**Provided data**
***

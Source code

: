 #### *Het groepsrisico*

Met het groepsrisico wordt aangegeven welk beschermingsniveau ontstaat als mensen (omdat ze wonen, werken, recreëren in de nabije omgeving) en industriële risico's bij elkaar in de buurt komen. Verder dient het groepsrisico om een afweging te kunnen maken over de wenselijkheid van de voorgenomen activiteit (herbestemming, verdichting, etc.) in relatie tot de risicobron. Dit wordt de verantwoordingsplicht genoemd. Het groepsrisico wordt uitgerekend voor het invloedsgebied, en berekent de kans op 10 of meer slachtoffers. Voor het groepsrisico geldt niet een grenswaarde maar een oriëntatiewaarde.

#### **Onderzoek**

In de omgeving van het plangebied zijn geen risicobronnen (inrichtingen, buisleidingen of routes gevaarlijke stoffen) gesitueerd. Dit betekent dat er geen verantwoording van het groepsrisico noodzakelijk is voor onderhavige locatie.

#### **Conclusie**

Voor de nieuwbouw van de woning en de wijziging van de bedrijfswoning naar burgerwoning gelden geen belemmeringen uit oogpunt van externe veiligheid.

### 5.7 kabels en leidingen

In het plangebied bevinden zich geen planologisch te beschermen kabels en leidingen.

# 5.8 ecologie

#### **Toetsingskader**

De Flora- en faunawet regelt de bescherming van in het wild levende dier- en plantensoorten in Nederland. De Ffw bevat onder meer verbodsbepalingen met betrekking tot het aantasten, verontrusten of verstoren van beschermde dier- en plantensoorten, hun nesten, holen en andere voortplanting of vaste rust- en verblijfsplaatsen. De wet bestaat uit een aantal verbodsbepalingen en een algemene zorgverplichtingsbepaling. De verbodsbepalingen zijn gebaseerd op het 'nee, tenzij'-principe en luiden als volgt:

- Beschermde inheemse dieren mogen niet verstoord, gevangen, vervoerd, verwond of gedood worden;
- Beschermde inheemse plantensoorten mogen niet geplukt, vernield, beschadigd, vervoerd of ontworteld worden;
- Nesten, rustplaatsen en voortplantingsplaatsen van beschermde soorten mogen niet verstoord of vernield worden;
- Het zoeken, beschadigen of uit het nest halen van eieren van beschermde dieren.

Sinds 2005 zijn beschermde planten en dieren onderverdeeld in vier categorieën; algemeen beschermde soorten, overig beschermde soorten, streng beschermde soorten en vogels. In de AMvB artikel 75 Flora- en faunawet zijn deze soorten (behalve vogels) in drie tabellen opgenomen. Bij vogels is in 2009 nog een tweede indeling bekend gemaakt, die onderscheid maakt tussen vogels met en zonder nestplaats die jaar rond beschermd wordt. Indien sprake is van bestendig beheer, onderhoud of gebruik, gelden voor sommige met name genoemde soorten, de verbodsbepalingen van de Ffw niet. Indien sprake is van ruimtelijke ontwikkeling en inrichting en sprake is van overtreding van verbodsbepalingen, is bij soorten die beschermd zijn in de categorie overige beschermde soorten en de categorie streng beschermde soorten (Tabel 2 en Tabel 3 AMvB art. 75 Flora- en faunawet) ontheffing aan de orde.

***

Each record shown above is to be given again exactly.

**Finished exercise**
Source code

: #### *Het groepsrisico*

Met het groepsrisico wordt aangegeven welk beschermingsniveau ontstaat als mensen (omdat ze wonen, werken, recreëren in de nabije omgeving) en industriële risico's bij elkaar in de buurt komen. Verder dient het groepsrisico om een afweging te kunnen maken over de wenselijkheid van de voorgenomen activiteit (herbestemming, verdichting, etc.) in relatie tot de risicobron. Dit wordt de verantwoordingsplicht genoemd. Het groepsrisico wordt uitgerekend voor het invloedsgebied, en berekent de kans op 10 of meer slachtoffers. Voor het groepsrisico geldt niet een grenswaarde maar een oriëntatiewaarde.

#### **Onderzoek**

In de omgeving van het plangebied zijn geen risicobronnen (inrichtingen, buisleidingen of routes gevaarlijke stoffen) gesitueerd. Dit betekent dat er geen verantwoording van het groepsrisico noodzakelijk is voor onderhavige locatie.

#### **Conclusie**

Voor de nieuwbouw van de woning en de wijziging van de bedrijfswoning naar burgerwoning gelden geen belemmeringen uit oogpunt van externe veiligheid.

### 5.7 kabels en leidingen

In het plangebied bevinden zich geen planologisch te beschermen kabels en leidingen.

# 5.8 ecologie

#### **Toetsingskader**

De Flora- en faunawet regelt de bescherming van in het wild levende dier- en plantensoorten in Nederland. De Ffw bevat onder meer verbodsbepalingen met betrekking tot het aantasten, verontrusten of verstoren van beschermde dier- en plantensoorten, hun nesten, holen en andere voortplanting of vaste rust- en verblijfsplaatsen. De wet bestaat uit een aantal verbodsbepalingen en een algemene zorgverplichtingsbepaling. De verbodsbepalingen zijn gebaseerd op het 'nee, tenzij'-principe en luiden als volgt:

- Beschermde inheemse dieren mogen niet verstoord, gevangen, vervoerd, verwond of gedood worden;
- Beschermde inheemse plantensoorten mogen niet geplukt, vernield, beschadigd, vervoerd of ontworteld worden;
- Nesten, rustplaatsen en voortplantingsplaatsen van beschermde soorten mogen niet verstoord of vernield worden;
- Het zoeken, beschadigen of uit het nest halen van eieren van beschermde dieren.

Sinds 2005 zijn beschermde planten en dieren onderverdeeld in vier categorieën; algemeen beschermde soorten, overig beschermde soorten, streng beschermde soorten en vogels. In de AMvB artikel 75 Flora- en faunawet zijn deze soorten (behalve vogels) in drie tabellen opgenomen. Bij vogels is in 2009 nog een tweede indeling bekend gemaakt, die onderscheid maakt tussen vogels met en zonder nestplaats die jaar rond beschermd wordt. Indien sprake is van bestendig beheer, onderhoud of gebruik, gelden voor sommige met name genoemde soorten, de verbodsbepalingen van de Ffw niet. Indien sprake is van ruimtelijke ontwikkeling en inrichting en sprake is van overtreding van verbodsbepalingen, is bij soorten die beschermd zijn in de categorie overige beschermde soorten en de categorie streng beschermde soorten (Tabel 2 en Tabel 3 AMvB art. 75 Flora- en faunawet) ontheffing aan de orde.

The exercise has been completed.